1937年、若かりしウィリー・フェルバウムはバーゼルの店舗什器会社グレーターの見習いとして働いた後、その会社を継ぎました。1950年には、妻のエリカ・フェルバウムは、スイスとドイツの国境沿いにあるヴァイル・アム・ラインに什器製造のための施設を設け、ドイツ語の「Vitrine(ヴィトリーン)」(英語で展示のためのケースの意)をもじった「Vitra(ヴィトラ)」を社名としました。ヴィトラの最初のロゴもこの時に生まれました。

956年、ヴィトラは本拠地をバーゼルからビルスフェルデン郊外の新たなオフィス兼工場に移転しました。翌年から チャールズ& レイ・ イームズの製品のライセンス生産がここで始まり、その後すぐにドイツの工場でも生産されるようになりました。そのため、エリカ・フェルバウムは、親族や近隣の不動産所有者から土地を取得し、ヴァイル・アム・ラインの工場をヴィトラの主要生産拠点へと拡大させました。これが「ヴィトラ キャンパス」の始まりです。1980 年代初めから現在まで、 ヴィトラキャンパスは拡大と発展を続け、毎年数十万人の観光客や訪問者が訪れる場所になりました。
スイスのビルスフェルデンとドイツのヴァイル・アム・ライン、ヴィトラの2つの主要拠点の建築は、数々の著名な建築家が手掛けてきました。ビルスフェルデンにあるヴィトラ本社はHQと製品開発の拠点であり、1981年以降からヴァイル・アム・ラインに居するヴィトラキャンパスは製造と物流施設であるとともに、 「ヴィトラ デザイン ミュージアム」「ファイヤー ステーション」「カンファレンス パビリオン」「アウドルフ ガーデン」「ヴィトラハウス」などの建物や庭園をはじめ、移築復元された歴史的建築物やアート的なオブジェやインスタレーションなども包括しています。現代建築の歴史における著名な建築家による建築を多く有し、さらにそれぞれの建築が広大な敷地の中で絶妙なバランスをもって調和するヴィトラキャンパスは、デザインと建築の聖地として、ヴィトラの文化的側面を象徴する場所でもあります。ヘルツォーク&ド・ムーロンによるヴィトラハウスは、ヴィトラホームコレクションのショールーム兼旗艦店であり、チャールズ&レイ・イームズが、彼らの自宅である「イームズ ハウス」のモットーとして掲げていた、‘Select and arrange’、‘Be a good host’の通り、定期的な展示替えをしながら、ヴィトラホームコレクショをインテリアシーンとして紹介しています。

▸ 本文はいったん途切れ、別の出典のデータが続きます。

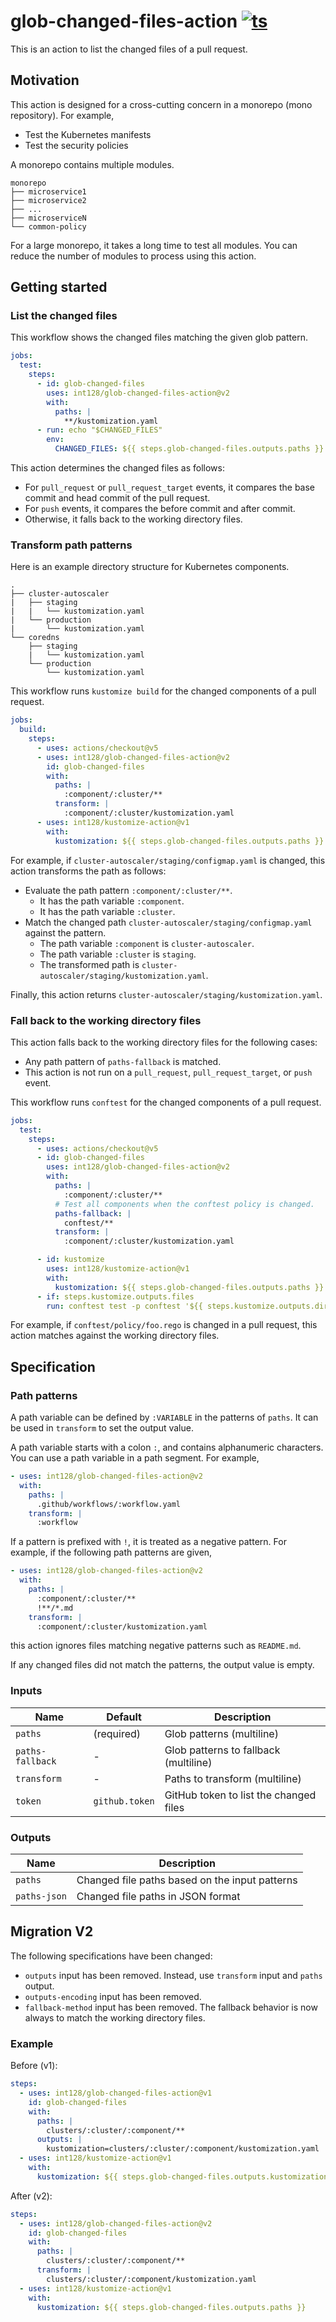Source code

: # glob-changed-files-action [![ts](https://github.com/int128/glob-changed-files-action/actions/workflows/ts.yaml/badge.svg)](https://github.com/int128/glob-changed-files-action/actions/workflows/ts.yaml)

This is an action to list the changed files of a pull request.

## Motivation

This action is designed for a cross-cutting concern in a monorepo (mono repository).
For example,

- Test the Kubernetes manifests
- Test the security policies

A monorepo contains multiple modules.

```
monorepo
├── microservice1
├── microservice2
├── ...
├── microserviceN
└── common-policy
```

For a large monorepo, it takes a long time to test all modules.
You can reduce the number of modules to process using this action.

## Getting started

### List the changed files

This workflow shows the changed files matching the given glob pattern.

```yaml
jobs:
  test:
    steps:
      - id: glob-changed-files
        uses: int128/glob-changed-files-action@v2
        with:
          paths: |
            **/kustomization.yaml
      - run: echo "$CHANGED_FILES"
        env:
          CHANGED_FILES: ${{ steps.glob-changed-files.outputs.paths }}
```

This action determines the changed files as follows:

- For `pull_request` or `pull_request_target` events, it compares the base commit and head commit of the pull request.
- For `push` events, it compares the before commit and after commit.
- Otherwise, it falls back to the working directory files.

### Transform path patterns

Here is an example directory structure for Kubernetes components.

```
.
├── cluster-autoscaler
|   ├── staging
|   |   └── kustomization.yaml
|   └── production
|       └── kustomization.yaml
└── coredns
    ├── staging
    |   └── kustomization.yaml
    └── production
        └── kustomization.yaml
```

This workflow runs `kustomize build` for the changed components of a pull request.

```yaml
jobs:
  build:
    steps:
      - uses: actions/checkout@v5
      - uses: int128/glob-changed-files-action@v2
        id: glob-changed-files
        with:
          paths: |
            :component/:cluster/**
          transform: |
            :component/:cluster/kustomization.yaml
      - uses: int128/kustomize-action@v1
        with:
          kustomization: ${{ steps.glob-changed-files.outputs.paths }}
```

For example, if `cluster-autoscaler/staging/configmap.yaml` is changed, this action transforms the path as follows:

- Evaluate the path pattern `:component/:cluster/**`.
  - It has the path variable `:component`.
  - It has the path variable `:cluster`.
- Match the changed path `cluster-autoscaler/staging/configmap.yaml` against the pattern.
  - The path variable `:component` is `cluster-autoscaler`.
  - The path variable `:cluster` is `staging`.
  - The transformed path is `cluster-autoscaler/staging/kustomization.yaml`.

Finally, this action returns `cluster-autoscaler/staging/kustomization.yaml`.

### Fall back to the working directory files

This action falls back to the working directory files for the following cases:

- Any path pattern of `paths-fallback` is matched.
- This action is not run on a `pull_request`, `pull_request_target`, or `push` event.

This workflow runs `conftest` for the changed components of a pull request.

```yaml
jobs:
  test:
    steps:
      - uses: actions/checkout@v5
      - id: glob-changed-files
        uses: int128/glob-changed-files-action@v2
        with:
          paths: |
            :component/:cluster/**
          # Test all components when the conftest policy is changed.
          paths-fallback: |
            conftest/**
          transform: |
            :component/:cluster/kustomization.yaml

      - id: kustomize
        uses: int128/kustomize-action@v1
        with:
          kustomization: ${{ steps.glob-changed-files.outputs.paths }}
      - if: steps.kustomize.outputs.files
        run: conftest test -p conftest '${{ steps.kustomize.outputs.directory }}'
```

For example, if `conftest/policy/foo.rego` is changed in a pull request, this action matches against the working directory files.

## Specification

### Path patterns

A path variable can be defined by `:VARIABLE` in the patterns of `paths`.
It can be used in `transform` to set the output value.

A path variable starts with a colon `:`, and contains alphanumeric characters.
You can use a path variable in a path segment.
For example,

```yaml
- uses: int128/glob-changed-files-action@v2
  with:
    paths: |
      .github/workflows/:workflow.yaml
    transform: |
      :workflow
```

If a pattern is prefixed with `!`, it is treated as a negative pattern.
For example, if the following path patterns are given,

```yaml
- uses: int128/glob-changed-files-action@v2
  with:
    paths: |
      :component/:cluster/**
      !**/*.md
    transform: |
      :component/:cluster/kustomization.yaml
```

this action ignores files matching negative patterns such as `README.md`.

If any changed files did not match the patterns, the output value is empty.

### Inputs

| Name             | Default        | Description                            |
| ---------------- | -------------- | -------------------------------------- |
| `paths`          | (required)     | Glob patterns (multiline)              |
| `paths-fallback` | -              | Glob patterns to fallback (multiline)  |
| `transform`      | -              | Paths to transform (multiline)         |
| `token`          | `github.token` | GitHub token to list the changed files |

### Outputs

| Name         | Description                                    |
| ------------ | ---------------------------------------------- |
| `paths`      | Changed file paths based on the input patterns |
| `paths-json` | Changed file paths in JSON format              |

## Migration V2

The following specifications have been changed:

- `outputs` input has been removed. Instead, use `transform` input and `paths` output.
- `outputs-encoding` input has been removed.
- `fallback-method` input has been removed. The fallback behavior is now always to match the working directory files.

### Example

Before (v1):

```yaml
steps:
  - uses: int128/glob-changed-files-action@v1
    id: glob-changed-files
    with:
      paths: |
        clusters/:cluster/:component/**
      outputs: |
        kustomization=clusters/:cluster/:component/kustomization.yaml
  - uses: int128/kustomize-action@v1
    with:
      kustomization: ${{ steps.glob-changed-files.outputs.kustomization }}
```

After (v2):

```yaml
steps:
  - uses: int128/glob-changed-files-action@v2
    id: glob-changed-files
    with:
      paths: |
        clusters/:cluster/:component/**
      transform: |
        clusters/:cluster/:component/kustomization.yaml
  - uses: int128/kustomize-action@v1
    with:
      kustomization: ${{ steps.glob-changed-files.outputs.paths }}
```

1984年、ヴィトラキャンパスの初期、レイ・イームズはヴァイル・アム・ラインを再び訪れました。クレス・オルデンバーグとコーシャ・ヴァン・ブリュッゲンによる彫刻 「バランシング ツール」のお披露目のためでした。レイ・イームズがこの世を去った翌年の1989年にヴィトラデザインミュージアムがオープンし、それ以来、同ミュージアムでは、チャールズ&レイ・イームズや彼らの作品にまつわる数々の展覧会を開催してきました。ヴィトラキャンパス敷地内の道は「チャールズ・イームズ通り」と「レイ・イームズ通り」と名付けられ、現代までなお続くヴィトラとイームズ夫妻、遺族のイームズファミリーとの親密で固い信頼の絆を表しています。